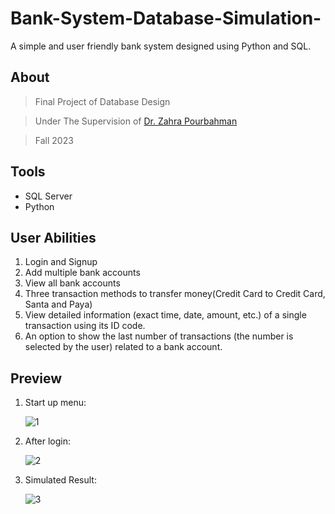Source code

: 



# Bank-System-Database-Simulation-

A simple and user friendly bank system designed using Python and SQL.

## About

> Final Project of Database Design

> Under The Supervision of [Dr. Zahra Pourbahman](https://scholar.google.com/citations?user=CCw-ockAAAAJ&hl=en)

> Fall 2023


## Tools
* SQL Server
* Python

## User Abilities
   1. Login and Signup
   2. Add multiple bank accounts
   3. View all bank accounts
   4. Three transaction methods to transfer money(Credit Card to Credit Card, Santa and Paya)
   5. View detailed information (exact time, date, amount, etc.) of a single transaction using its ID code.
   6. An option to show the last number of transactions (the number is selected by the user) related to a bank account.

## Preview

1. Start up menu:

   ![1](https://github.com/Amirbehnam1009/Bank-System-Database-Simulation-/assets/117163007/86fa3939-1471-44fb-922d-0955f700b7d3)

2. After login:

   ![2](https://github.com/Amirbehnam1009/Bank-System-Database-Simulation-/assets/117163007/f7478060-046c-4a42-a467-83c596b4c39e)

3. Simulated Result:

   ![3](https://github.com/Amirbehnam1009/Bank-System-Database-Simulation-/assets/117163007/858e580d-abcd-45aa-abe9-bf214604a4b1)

_____

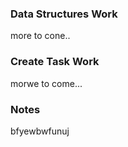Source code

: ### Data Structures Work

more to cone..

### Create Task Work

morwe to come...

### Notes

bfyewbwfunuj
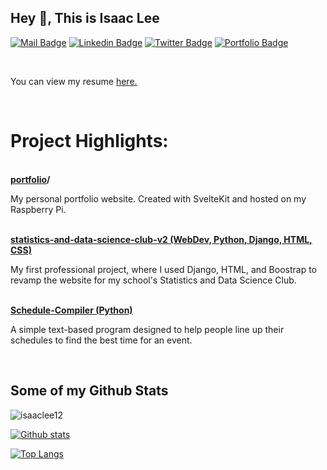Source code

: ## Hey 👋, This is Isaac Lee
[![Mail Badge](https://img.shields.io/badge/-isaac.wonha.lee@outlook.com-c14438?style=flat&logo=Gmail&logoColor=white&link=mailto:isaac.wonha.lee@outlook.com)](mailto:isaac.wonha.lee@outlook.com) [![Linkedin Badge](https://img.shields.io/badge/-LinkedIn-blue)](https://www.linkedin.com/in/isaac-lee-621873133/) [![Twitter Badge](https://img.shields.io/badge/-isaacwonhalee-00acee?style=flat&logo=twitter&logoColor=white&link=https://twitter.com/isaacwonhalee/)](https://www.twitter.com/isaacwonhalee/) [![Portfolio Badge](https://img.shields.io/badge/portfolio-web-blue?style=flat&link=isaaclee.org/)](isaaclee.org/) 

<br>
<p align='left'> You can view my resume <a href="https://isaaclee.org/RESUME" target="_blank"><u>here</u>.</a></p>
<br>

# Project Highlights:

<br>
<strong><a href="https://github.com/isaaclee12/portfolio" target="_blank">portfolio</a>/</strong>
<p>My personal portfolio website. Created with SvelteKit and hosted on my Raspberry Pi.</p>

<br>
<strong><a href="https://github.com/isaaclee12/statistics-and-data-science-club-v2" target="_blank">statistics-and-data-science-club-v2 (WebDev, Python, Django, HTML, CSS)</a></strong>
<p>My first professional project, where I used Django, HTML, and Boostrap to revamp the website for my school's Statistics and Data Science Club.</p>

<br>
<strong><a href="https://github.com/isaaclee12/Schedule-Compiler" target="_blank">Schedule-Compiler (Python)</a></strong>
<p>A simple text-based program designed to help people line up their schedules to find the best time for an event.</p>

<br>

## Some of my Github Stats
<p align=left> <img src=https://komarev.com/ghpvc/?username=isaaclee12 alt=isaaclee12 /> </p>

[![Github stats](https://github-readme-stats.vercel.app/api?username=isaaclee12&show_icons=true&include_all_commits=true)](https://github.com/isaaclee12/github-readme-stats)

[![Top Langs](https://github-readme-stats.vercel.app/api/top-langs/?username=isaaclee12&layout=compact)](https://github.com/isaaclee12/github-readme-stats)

_____

▸ **ACTIVITY**: Your reply must be one number: the count of lines in the records above that contain the string "accounts".

▸ **ANSWER TO THIS TASK**: 2